A San Francisco, de 2001 à 2005, le taux de valorisation est passé de 42 % à 60 %. En mai 2013, la ville a annoncé avoir réduit de 80 % les tonnages d’ordures dirigés vers les centres d’enfouissement.

Les résultats présentés par San Francisco en termes de taux de valorisation sont très encourageants. Ils dépendent toutefois de ce que qui est considéré comme « déchets valorisés ». En la matière, la législation californienne se distingue de celle de la plupart des Etats américains, et de celle de l’Europe. Elle prend en compte non seulement les déchets produits par la ville, mais aussi les matériaux de construction et de démolition. San Francisco inclut, par exemple, dans les déchets recyclés des gravats qui seront réutilisés pour recouvrir les routes, et des déblais répandus sur les détritus pour en limiter les odeurs.

En corrigeant les chiffres avancés par les pouvoirs publics locaux, le taux de recyclage de San Francisco s’approcherait plutôt des 60%.

Capannori, le choix de la prévention

En 1997, les habitants de Capannori se sont mobilisés afin de proposer une solution alternative à la construction d’un incinérateur sur leur territoire. Leur objectif était d’éviter la construction d’une installation de traitement, en réduisant drastiquement les déchets produits par la ville et ses concitoyens.

Construite autour d’un objectif commun, la démarche présentée ci-dessous bénéficie d’une mobilisation collective, participative et sociale.

Campa

Depuis 2010, Capannori affiche un taux de valorisation des déchets de plus de 80%. Entre 2004 et 2010, le recyclage des déchets a été multiplié par deux et la quantité de déchets produits par habitant a diminué de près de 40%.

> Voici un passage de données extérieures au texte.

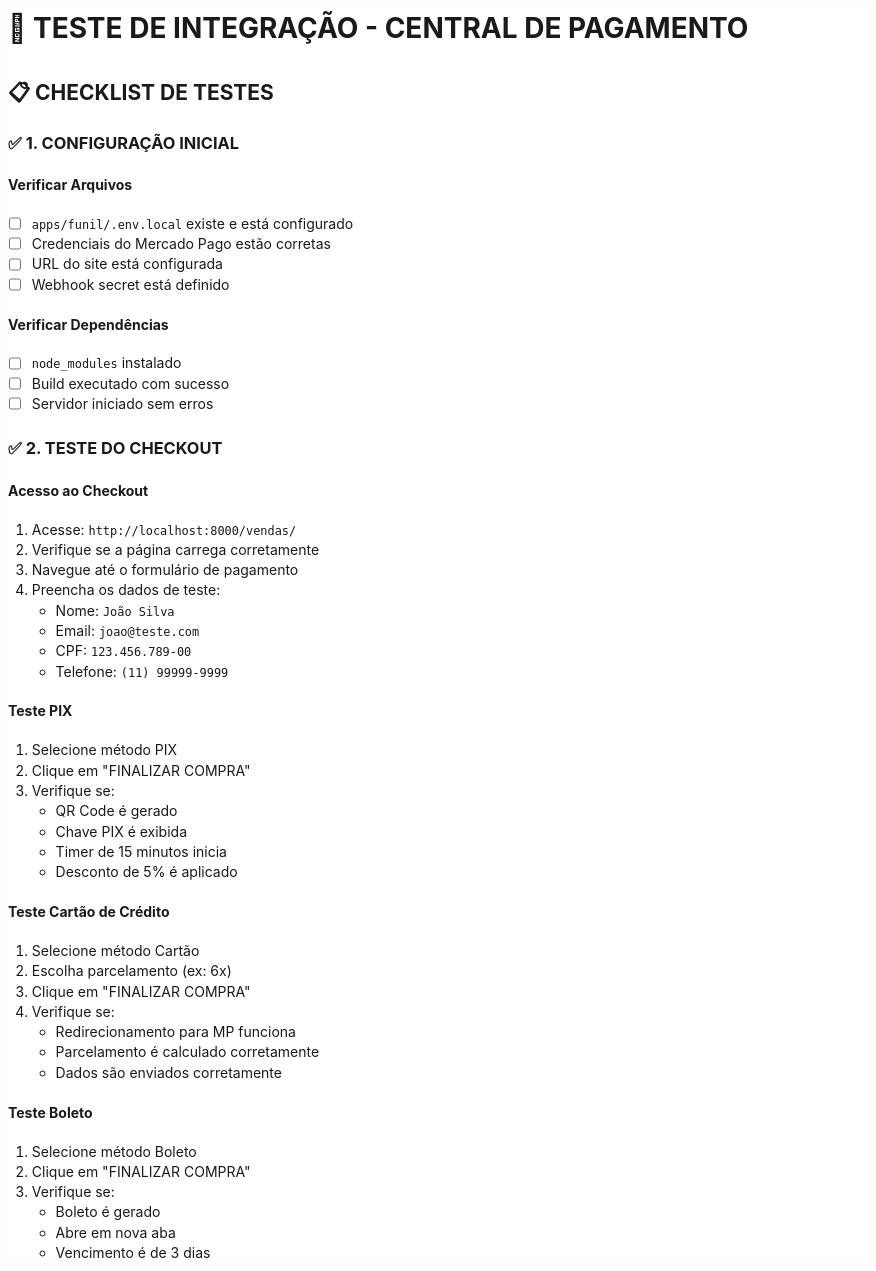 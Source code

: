 # 🧪 TESTE DE INTEGRAÇÃO - CENTRAL DE PAGAMENTO

## 📋 CHECKLIST DE TESTES

### ✅ **1. CONFIGURAÇÃO INICIAL**

#### **Verificar Arquivos**
- [ ] `apps/funil/.env.local` existe e está configurado
- [ ] Credenciais do Mercado Pago estão corretas
- [ ] URL do site está configurada
- [ ] Webhook secret está definido

#### **Verificar Dependências**
- [ ] `node_modules` instalado
- [ ] Build executado com sucesso
- [ ] Servidor iniciado sem erros

### ✅ **2. TESTE DO CHECKOUT**

#### **Acesso ao Checkout**
1. Acesse: `http://localhost:8000/vendas/`
2. Verifique se a página carrega corretamente
3. Navegue até o formulário de pagamento
4. Preencha os dados de teste:
   - Nome: `João Silva`
   - Email: `joao@teste.com`
   - CPF: `123.456.789-00`
   - Telefone: `(11) 99999-9999`

#### **Teste PIX**
1. Selecione método PIX
2. Clique em "FINALIZAR COMPRA"
3. Verifique se:
   - QR Code é gerado
   - Chave PIX é exibida
   - Timer de 15 minutos inicia
   - Desconto de 5% é aplicado

#### **Teste Cartão de Crédito**
1. Selecione método Cartão
2. Escolha parcelamento (ex: 6x)
3. Clique em "FINALIZAR COMPRA"
4. Verifique se:
   - Redirecionamento para MP funciona
   - Parcelamento é calculado corretamente
   - Dados são enviados corretamente

#### **Teste Boleto**
1. Selecione método Boleto
2. Clique em "FINALIZAR COMPRA"
3. Verifique se:
   - Boleto é gerado
   - Abre em nova aba
   - Vencimento é de 3 dias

La quantité totale de déchets par habitant a été ramenée de 672 kg en 2006 à 532 kg en 2009, tandis que le taux de déchets non-triés par habitant a considérablement diminué de 340 kg en 2006 à 152 kg en 2009.

Et la France ?

De nombreuses municipalités ont mis en place des actions similaires à la démarche Zero Waste, sous des formes différentes. Depuis 2012, les collectivités compétentes en gestion des déchets avaient l’obligation de mettre en place un programme de prévention des déchets sur leur territoire. Si beaucoup n’avaient pas attendu cette obligation pour se lancer, la majorité des collectivités n’avait pas pour autant sauté le pas.

La Loi de Transition Energétique pour la Croissance Verte (LTECV), adoptée en août 2015, va plus loin dans son volet « économie circulaire »  en intégrant une politique de prévention et de gestion des déchets visant à lutter contre le gaspillage, favorisant la réutilisation et maximisant le recyclage et la valorisation matière.

Levier de mobilisation des territoires sur ces sujets, l’appel à projet « territoires zéro déchet, zéro gaspillage » (ZDZG) a pour objectif d’accompagner les collectivités volontaires dans une démarche exemplaire et participative de promotion de l’économie circulaire. Cet appel à projet vise à sélectionner des projets de territoires innovants, portés par l’ensemble des acteurs locaux (associations, entreprises, citoyens, …).

Les retours d’expérience de San Francisco et Capannori montrent que de nombreux leviers à la réduction de la production de déchets peuvent être mobilisés pour atteindre les objectifs ambitieux qui se posent aux collectivités françaises. L’extension des consignes de tri, la prévention, le tri à la source sont autant de « bonnes pratiques » valorisables dans les démarches ZDZG.